Constraints on parameter choices for successful reservoir computing
- URL: http://arxiv.org/abs/2206.02575v1
- Date: Fri, 3 Jun 2022 12:10:48 GMT
- Title: Constraints on parameter choices for successful reservoir computing
- Authors: L. Storm, K. Gustavsson, B. Mehlig
- Abstract summary: We study what other conditions are necessary for successful time-series prediction.
We identify two key parameters for prediction performance, and conduct a parameter sweep to find regions where prediction is successful.
- Score: 0.0
- License: http://creativecommons.org/licenses/by/4.0/
- Abstract: Echo-state networks are simple models of discrete dynamical systems driven by
a time series.

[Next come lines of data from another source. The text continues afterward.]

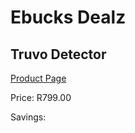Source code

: 
# Ebucks Dealz
## Truvo Detector
[Product Page](https://www.ebucks.com/web/shop/productSelected.do?prodId=1169674081&catId=370101825)

Price: R799.00

Savings: 


	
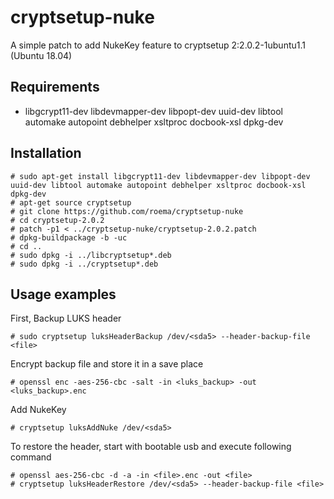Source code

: # cryptsetup-nuke

A simple patch to add NukeKey feature to cryptsetup 2:2.0.2-1ubuntu1.1 (Ubuntu 18.04)


## Requirements

* libgcrypt11-dev libdevmapper-dev libpopt-dev uuid-dev libtool automake autopoint debhelper xsltproc docbook-xsl dpkg-dev

## Installation

	# sudo apt-get install libgcrypt11-dev libdevmapper-dev libpopt-dev uuid-dev libtool automake autopoint debhelper xsltproc docbook-xsl dpkg-dev
	# apt-get source cryptsetup
	# git clone https://github.com/roema/cryptsetup-nuke
	# cd cryptsetup-2.0.2
	# patch -p1 < ../cryptsetup-nuke/cryptsetup-2.0.2.patch
	# dpkg-buildpackage -b -uc
	# cd ..
	# sudo dpkg -i ../libcryptsetup*.deb
	# sudo dpkg -i ../cryptsetup*.deb

## Usage examples

First, Backup LUKS header

	# sudo cryptsetup luksHeaderBackup /dev/<sda5> --header-backup-file <file>

Encrypt backup file and store it in a save place

	# openssl enc -aes-256-cbc -salt -in <luks_backup> -out <luks_backup>.enc

Add NukeKey

	# cryptsetup luksAddNuke /dev/<sda5>

To restore the header, start with bootable usb and execute following command

	# openssl aes-256-cbc -d -a -in <file>.enc -out <file>
	# cryptsetup luksHeaderRestore /dev/<sda5> --header-backup-file <file>

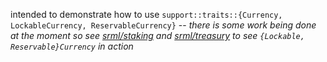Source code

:intended to demonstrate how to use `support::traits::{Currency, LockableCurrency, ReservableCurrency}` -- *there is some work being done at the moment so see [srml/staking](https://github.com/paritytech/substrate/blob/master/srml/staking/src/lib.rs) and [srml/treasury](https://github.com/paritytech/substrate/blob/master/srml/treasury/src/lib.rs) to see `{Lockable, Reservable}Currency` in action*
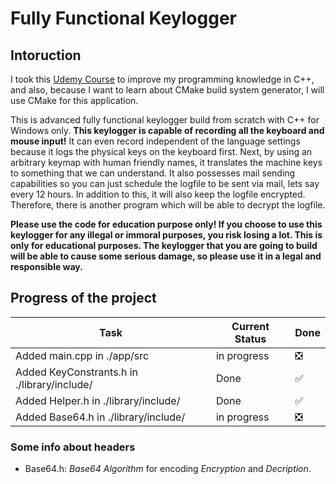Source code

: # Fully Functional Keylogger  

## Intoruction  

I took this [Udemy Course](https://www.udemy.com/how-to-create-an-advanced-keylogger-from-scratch-for-windows "Build an Advanced Keylogger using C++ for Ethical Hacking! - Created by Ermin Kreponic") to improve my programming knowledge in C++, and also, because I want to learn about CMake build system generator, I will use CMake for this application.

This is advanced fully functional keylogger build from scratch with C++ for Windows only. **This keylogger is capable of recording all the keyboard and mouse input!** It can even record independent of the language settings because it logs the physical keys on the keyboard first. Next, by using an arbitrary keymap with human friendly names, it translates the machine keys to something that we can understand. It also possesses mail sending capabilities so you can just schedule the logfile to be sent via mail, lets say every 12 hours. In addition to this, it will also keep the logfile encrypted. Therefore, there is another program which will be able to decrypt the logfile.

**Please use the code for education purpose only! If you choose to use this keylogger for any illegal or immoral purposes, you risk losing a lot. This is only for educational purposes. The keylogger that you are going to build will be able to cause some serious damage, so please use it in a legal and responsible way.**

## Progress of the project

| Task                                        | Current Status |        Done                   |
|---------------------------------------------|----------------|-------------------------------|
| Added main.cpp in ./app/src                 |   in progress  | :negative_squared_cross_mark: |
| Added KeyConstrants.h in ./library/include/ |   Done         | :white_check_mark:            |
| Added Helper.h in ./library/include/        |   Done         | :white_check_mark:            |
| Added Base64.h in ./library/include/        |   in progress  | :negative_squared_cross_mark: |

### Some info about headers

* Base64.h: *Base64 Algorithm* for encoding *Encryption* and *Decription*.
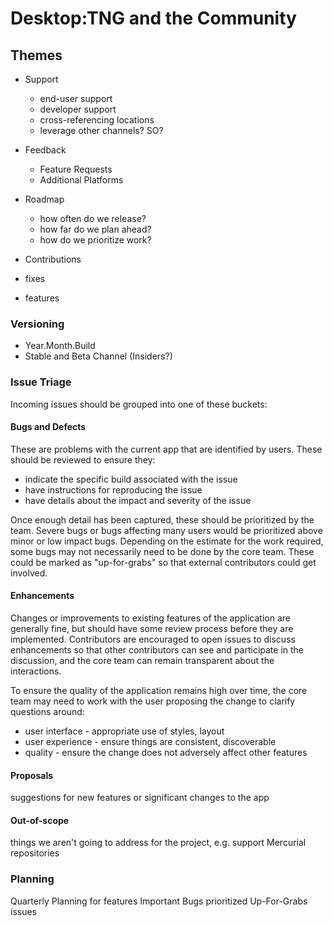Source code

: # Desktop:TNG and the Community

## Themes

 - Support
   - end-user support
   - developer support
   - cross-referencing locations
   - leverage other channels? SO?

 - Feedback
   - Feature Requests
   - Additional Platforms

 - Roadmap
   - how often do we release?
   - how far do we plan ahead?
   - how do we prioritize work?

 - Contributions
  - fixes
  - features

### Versioning

 - Year.Month.Build
 - Stable and Beta Channel (Insiders?)

### Issue Triage

Incoming issues should be grouped into one of these buckets:

#### Bugs and Defects

These are problems with the current app that are identified by users. These
should be reviewed to ensure they:

 - indicate the specific build associated with the issue
 - have instructions for reproducing the issue
 - have details about the impact and severity of the issue

Once enough detail has been captured, these should be prioritized by the team.
Severe bugs or bugs affecting many users would be prioritized above minor or low
impact bugs. Depending on the estimate for the work required, some bugs may not
necessarily need to be done by the core team. These could be marked as
"up-for-grabs" so that external contributors could get involved.

#### Enhancements

Changes or improvements to existing features of the application are generally
fine, but should have some review process before they are implemented.
Contributors are encouraged to open issues to discuss enhancements so that
other contributors can see and participate in the discussion, and the core team
can remain transparent about the interactions.

To ensure the quality of the application remains high over time, the core team
may need to work with the user proposing the change to clarify questions around:

 - user interface - appropriate use of styles, layout
 - user experience - ensure things are consistent, discoverable
 - quality - ensure the change does not adversely affect other features

#### Proposals

suggestions for new features or significant changes to the app

#### Out-of-scope

things we aren't going to address for the project, e.g. support Mercurial repositories

### Planning

Quarterly Planning for features
Important Bugs prioritized
Up-For-Grabs issues
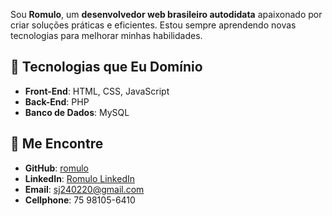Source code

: Sou **Romulo**, um **desenvolvedor web brasileiro autodidata** apaixonado por criar soluções práticas e eficientes. Estou sempre aprendendo novas tecnologias para melhorar minhas habilidades.

## 🚀 Tecnologias que Eu Domínio

- **Front-End**: HTML, CSS, JavaScript
- **Back-End**: PHP
- **Banco de Dados**: MySQL

## 📲 Me Encontre

- **GitHub**: [romulo](https://github.com/RomuloSimoes1)
- **LinkedIn**: [Romulo LinkedIn](https://www.linkedin.com/in/romulo-sim%C3%B5es-de-jesus-972b88363/)
- **Email**: sj240220@gmail.com
- **Cellphone**: 75 98105-6410
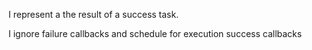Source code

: I represent a the result of a success task.

I ignore failure callbacks and schedule for execution success callbacks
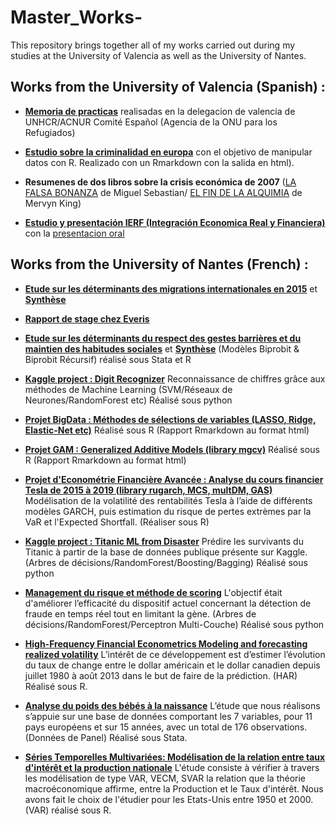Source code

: # Master_Works-
This repository brings together all of my works carried out during my studies at the University of Valencia as well as the University of Nantes. 

## Works from the University of Valencia (Spanish) :

* [**Memoria de practicas**](https://docs.google.com/viewer?url=https://teodoromouniertebas.github.io/Master_Works-/Memoria_practica_ACNUR.pdf) realisadas en la delegacion de valencia de UNHCR/ACNUR Comité Español (Agencia de la ONU para los Refugiados)
 
* [**Estudio sobre la criminalidad en europa**](https://teodoromouniertebas.github.io/Master_Works-/Proyecto_Criminalidad_R.html) con el objetivo de manipular datos con R. Realizado con un Rmarkdown con la salida en html). 

* **Resumenes de dos libros sobre la crisis económica de 2007** ([LA FALSA BONANZA](https://teodoromouniertebas.github.io/Master_Works-/Resumen_LA%20FALSA%20BONANZA.pdf) de Miguel Sebastian/ [EL FIN DE LA ALQUIMIA](https://teodoromouniertebas.github.io/Master_Works-/Resumen_El%20FIN%20DE%20LA%20ALQUIMIA.pdf) de Mervyn King)

* [**Estudio y presentación IERF (Integración Economica Real y Financiera)**](https://teodoromouniertebas.github.io/Master_Works-/Trabajo_IERF_matematica.pdf) con la [presentacion oral](https://teodoromouniertebas.github.io/Master_Works-/Presentacion_IERF.pdf)


## Works from the University of Nantes (French) :

* [**Etude sur les déterminants des migrations internationales en 2015**](https://teodoromouniertebas.github.io/Master_Works-/Memoire_M2.pdf) et [**Synthèse**](https://teodoromouniertebas.github.io/Master_Works-/Synthese_Memoire.pdf)

* [**Rapport de stage chez Everis**](https://teodoromouniertebas.github.io/Master_Works-/Rapport_de_stage_Everis.pdf)

* [**Etude sur les déterminants du respect des gestes barrières et du maintien des habitudes sociales**](https://teodoromouniertebas.github.io/Master_Works-/Etudes_d%C3%A9terminants_gestes_barri%C3%A8res.Stata.pdf) et [**Synthèse**](https://teodoromouniertebas.github.io/Master_Works-/R%C3%A9sum%C3%A9_4pages_Etude_d%C3%A9terminants_gestes_barri%C3%A8res.R.pdf) (Modèles Biprobit & Biprobit Récursif) réalisé sous Stata et R

* [**Kaggle project : Digit Recognizer**](https://teodoromouniertebas.github.io/Master_Works-/ProjetKaggle_Digit_Recognizer.py.pdf) Reconnaissance de chiffres grâce aux méthodes de Machine Learning (SVM/Réseaux de Neurones/RandomForest etc) Réalisé sous python

* [**Projet BigData : Méthodes de sélections de variables (LASSO, Ridge, Elastic-Net etc)**](https://teodoromouniertebas.github.io/Master_Works-/Projet_BigData.R.html) Réalisé sous R (Rapport Rmarkdown au format html)

* [**Projet GAM : Generalized Additive Models (library mgcv)**](https://teodoromouniertebas.github.io/Master_Works-/projet%20GAM.html) Réalisé sous R (Rapport Rmarkdown au format html)

* [**Projet d'Econométrie Financière Avancée : Analyse du cours financier Tesla de 2015 à 2019 (library rugarch, MCS, multDM, GAS)**](https://teodoromouniertebas.github.io/Master_Works-/Econom%C3%A9trie%20Financi%C3%A8re%20Avanc%C3%A9e%20Actions%20TESLA.pdf) Modélisation de la volatilité des rentabilités Tesla à l’aide de différents modèles GARCH, puis estimation du risque de pertes extrèmes par la VaR et l'Expected Shortfall. (Réaliser sous R)

* [**Kaggle project : Titanic ML from Disaster**](https://teodoromouniertebas.github.io/Master_Works-/Titanic_KaggleProject.pdf) Prédire les survivants du Titanic à partir de la base de données publique présente sur Kaggle. (Arbres de décisions/RandomForest/Boosting/Bagging) Réalisé sous python

* [**Management du risque et méthode de scoring**](https://teodoromouniertebas.github.io/Master_Works-/Detection%20Fraude.pdf) L'objectif était d'améliorer l’efficacité du dispositif actuel concernant la détection de fraude en temps réel tout en limitant la gène. (Arbres de décisions/RandomForest/Perceptron Multi-Couche) Réalisé sous python

* [**High-Frequency Financial Econometrics Modeling and forecasting realized volatility**](https://teodoromouniertebas.github.io/Master_Works-/HFFE_Modeling%20and%20forecasting%20realized%20volatility.pdf) L’intérêt de ce développement est d’estimer l’évolution du taux de change entre le dollar américain et le dollar canadien depuis juillet 1980 à août 2013 dans le but de faire de la prédiction. (HAR) Réalisé sous R.

* [**Analyse du poids des bébés à la naissance**](https://teodoromouniertebas.github.io/Master_Works-/Analyse_poids_b%C3%A9b%C3%A9_PanelData.pdf) L’étude que nous réalisons s’appuie sur une base de données comportant les 7 variables, pour 11 pays européens et sur 15 années, avec un total de 176 observations. (Données de Panel) Réalisé sous Stata.

* [**Séries Temporelles Multivariées: Modélisation de la relation entre taux d'intérêt et la production nationale**](https://teodoromouniertebas.github.io/Master_Works-/Mod%C3%A8le_ISLMFX_VAR.pdf) L'étude consiste à vérifier à travers les modélisation de type VAR, VECM, SVAR la relation que la théorie macroéconomique affirme, entre la Production et le Taux d'intérêt. Nous avons fait le choix de l'étudier pour les Etats-Unis entre 1950 et 2000. (VAR) réalisé sous R.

By selecting network parameters such that the dynamics of the
network is contractive, characterized by a negative maximal Lyapunov exponent,
the network may synchronize with the driving signal. Exploiting this
synchronization, the echo-state network may be trained to autonomously
reproduce the input dynamics, enabling time-series prediction. However, while
synchronization is a necessary condition for prediction, it is not sufficient.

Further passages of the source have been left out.